# [Exercise instructions]
Within the records, determine how many lines contain the word "subject". Your reply must consist of that number only.

Records from a data collection

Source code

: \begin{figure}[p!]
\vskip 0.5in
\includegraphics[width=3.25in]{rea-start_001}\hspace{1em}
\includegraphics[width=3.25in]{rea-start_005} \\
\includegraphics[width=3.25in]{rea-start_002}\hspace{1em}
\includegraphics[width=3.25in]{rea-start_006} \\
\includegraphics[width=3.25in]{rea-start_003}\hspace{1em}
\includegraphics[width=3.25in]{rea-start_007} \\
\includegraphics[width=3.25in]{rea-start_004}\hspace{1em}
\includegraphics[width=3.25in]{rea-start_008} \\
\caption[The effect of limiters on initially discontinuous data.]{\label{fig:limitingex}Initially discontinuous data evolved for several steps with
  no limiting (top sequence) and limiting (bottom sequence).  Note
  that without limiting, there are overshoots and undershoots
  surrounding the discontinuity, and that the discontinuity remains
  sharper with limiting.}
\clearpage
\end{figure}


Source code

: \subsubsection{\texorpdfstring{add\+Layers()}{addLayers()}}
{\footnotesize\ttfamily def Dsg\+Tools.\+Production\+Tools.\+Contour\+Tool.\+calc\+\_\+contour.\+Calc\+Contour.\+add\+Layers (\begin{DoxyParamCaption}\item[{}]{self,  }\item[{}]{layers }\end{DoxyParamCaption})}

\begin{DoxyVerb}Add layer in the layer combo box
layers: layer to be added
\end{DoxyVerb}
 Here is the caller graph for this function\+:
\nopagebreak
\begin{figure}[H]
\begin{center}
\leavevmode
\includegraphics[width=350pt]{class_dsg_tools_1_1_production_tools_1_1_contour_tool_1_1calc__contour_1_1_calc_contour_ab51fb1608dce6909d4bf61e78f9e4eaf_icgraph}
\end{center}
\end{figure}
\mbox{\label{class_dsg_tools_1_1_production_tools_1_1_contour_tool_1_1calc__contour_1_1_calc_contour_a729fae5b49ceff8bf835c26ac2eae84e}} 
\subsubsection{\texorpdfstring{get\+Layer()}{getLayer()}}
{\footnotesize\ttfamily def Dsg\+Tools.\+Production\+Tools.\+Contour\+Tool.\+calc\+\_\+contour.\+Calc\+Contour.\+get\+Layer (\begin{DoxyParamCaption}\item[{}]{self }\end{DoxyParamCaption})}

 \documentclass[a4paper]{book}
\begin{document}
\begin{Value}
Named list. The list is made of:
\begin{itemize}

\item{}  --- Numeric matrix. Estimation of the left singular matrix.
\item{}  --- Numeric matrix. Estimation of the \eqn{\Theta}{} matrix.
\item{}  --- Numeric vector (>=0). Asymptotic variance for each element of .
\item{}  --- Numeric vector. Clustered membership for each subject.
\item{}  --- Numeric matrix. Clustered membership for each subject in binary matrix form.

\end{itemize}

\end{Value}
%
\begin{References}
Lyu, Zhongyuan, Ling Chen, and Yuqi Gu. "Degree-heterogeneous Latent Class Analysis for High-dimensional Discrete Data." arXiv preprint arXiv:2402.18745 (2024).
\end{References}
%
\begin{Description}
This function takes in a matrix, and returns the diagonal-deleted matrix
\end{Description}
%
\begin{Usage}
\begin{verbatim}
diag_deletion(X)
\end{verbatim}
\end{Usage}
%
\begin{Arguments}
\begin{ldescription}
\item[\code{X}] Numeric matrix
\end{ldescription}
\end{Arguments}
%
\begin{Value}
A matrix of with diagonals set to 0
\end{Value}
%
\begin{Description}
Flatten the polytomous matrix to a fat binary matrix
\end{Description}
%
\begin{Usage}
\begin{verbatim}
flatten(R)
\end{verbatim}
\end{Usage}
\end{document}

# [Response to this task]
2